Pocket Full of Mumbles

What's done is done, and this puppy's done. Visit me over at Pearls & Lodestones

Wednesday, August 08, 2007

To This Date....

The U.S. has yet to issue an official apology for Hiroshima and Nagasaki. But that doesn't mean the U.S., as a nation, shouldn't issue an apology. While the U.S., seemingly, cannot issue an official apology, there is nothing to keep a sitting U.S. president from offering an unofficial personal apology. There is nothing at all keeping individual Americans from doing the same.

Before anyone decides to accuse me of wanting blood and death on the one hand-- in the here and now --while decrying blood and death on the other, sixty-one years ago, let me point you to the preamble at the beginning of the next post, In Memoriam -- Part I

As much as I recognize the necessity of war, I find it nonetheless to be among the worst of human proclivities...


Atomic weapons. Seriously, what good has come of them? Deterrence? Okay... but don't you think the world is less safe with this genie now irrevocably out of the bottle? What of Iran and her quest for the A-bomb?

The U.S. has the utterly unique and infamous distinction of being the only nation to ever have used atomic weapons on another nation. Japan has been the only nation in history to have ever tasted of the suffering borne upon-- to quote myself --atomic winds. It wasn't enough for the U.S. to drop one bomb. One would undoubtedly have ended the war with Japan... the simple threat of a second would have, IMHO, done the trick. But the U.S. wasn't content with dropping just one. It's as though the powers that be looked at the film footage, and said, "Good God! Would you look at that!!! ...Let's do it again!"

Yes, the war needed to end. Yes, Japan started it all by attacking Pearl Harbor; a day interestingly referred to as 'a date which will live in infamy.' Nevermind the fact that Pearl Harbor suffered 2,300 to 2,900 casualties, depending on which source you use, while the Hiroshima bomb alone, in the initial blast, killed approximately 80,000 men, women, and children.

Every death is regrettable. Every shot fired, a failure for humanity. We cheapen ourselves by the use of weapons against our neighbors, and we are lessened by the loss of each life we take.

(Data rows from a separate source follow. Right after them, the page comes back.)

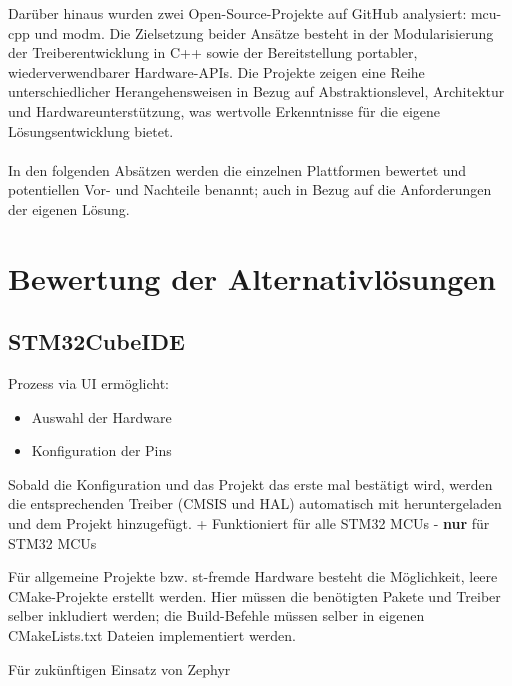 Darüber hinaus wurden zwei Open-Source-Projekte auf GitHub analysiert: mcu-cpp und modm. 
Die Zielsetzung beider Ansätze besteht in der Modularisierung der Treiberentwicklung in C++ sowie der Bereitstellung portabler, wiederverwendbarer Hardware-APIs. 
Die Projekte zeigen eine Reihe unterschiedlicher Herangehensweisen in Bezug auf Abstraktionslevel, Architektur und Hardwareunterstützung, was wertvolle Erkenntnisse für die eigene Lösungsentwicklung bietet.
\\
\\
In den folgenden Absätzen werden die einzelnen Plattformen bewertet und potentiellen Vor- und Nachteile benannt; auch in Bezug auf die Anforderungen der eigenen Lösung. 

\section{Bewertung der Alternativlösungen}
\subsection{STM32CubeIDE}
Prozess via UI ermöglicht:
\begin{itemize}
	\item Auswahl der Hardware
	\item Konfiguration der Pins
\end{itemize}

Sobald die Konfiguration und das Projekt das erste mal bestätigt wird, werden die entsprechenden Treiber (CMSIS und HAL) automatisch mit heruntergeladen und dem Projekt hinzugefügt.
+ Funktioniert für alle STM32 MCUs
- \textbf{nur} für STM32 MCUs

Für allgemeine Projekte bzw. st-fremde Hardware besteht die Möglichkeit, leere CMake-Projekte erstellt werden.
Hier müssen die benötigten Pakete und Treiber selber inkludiert werden; die Build-Befehle müssen selber in eigenen CMakeLists.txt Dateien implementiert werden.

Für zukünftigen Einsatz von Zephyr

No I don't like war at all. But neither do I like the idea of men, burdened by an oppressive and insane ideology, killing 241 marines... and getting away with it. Neither do I like the idea that this same ideology mutilates and murderers women for sexual impurity, whether they're guilty or not (guilt being a non-issue as far as I'm concerned...genital mutilation and stoning are barbaric). I hate the idea that these people, warped by evil, find the idea of co-existence with other cultures is anathema to them... that they would rather fly jet liners filled with passengers into skyscrapers filled with workers... not soldiers... and if a certain faction within this country had its way, this murderous ideology would get away with that too.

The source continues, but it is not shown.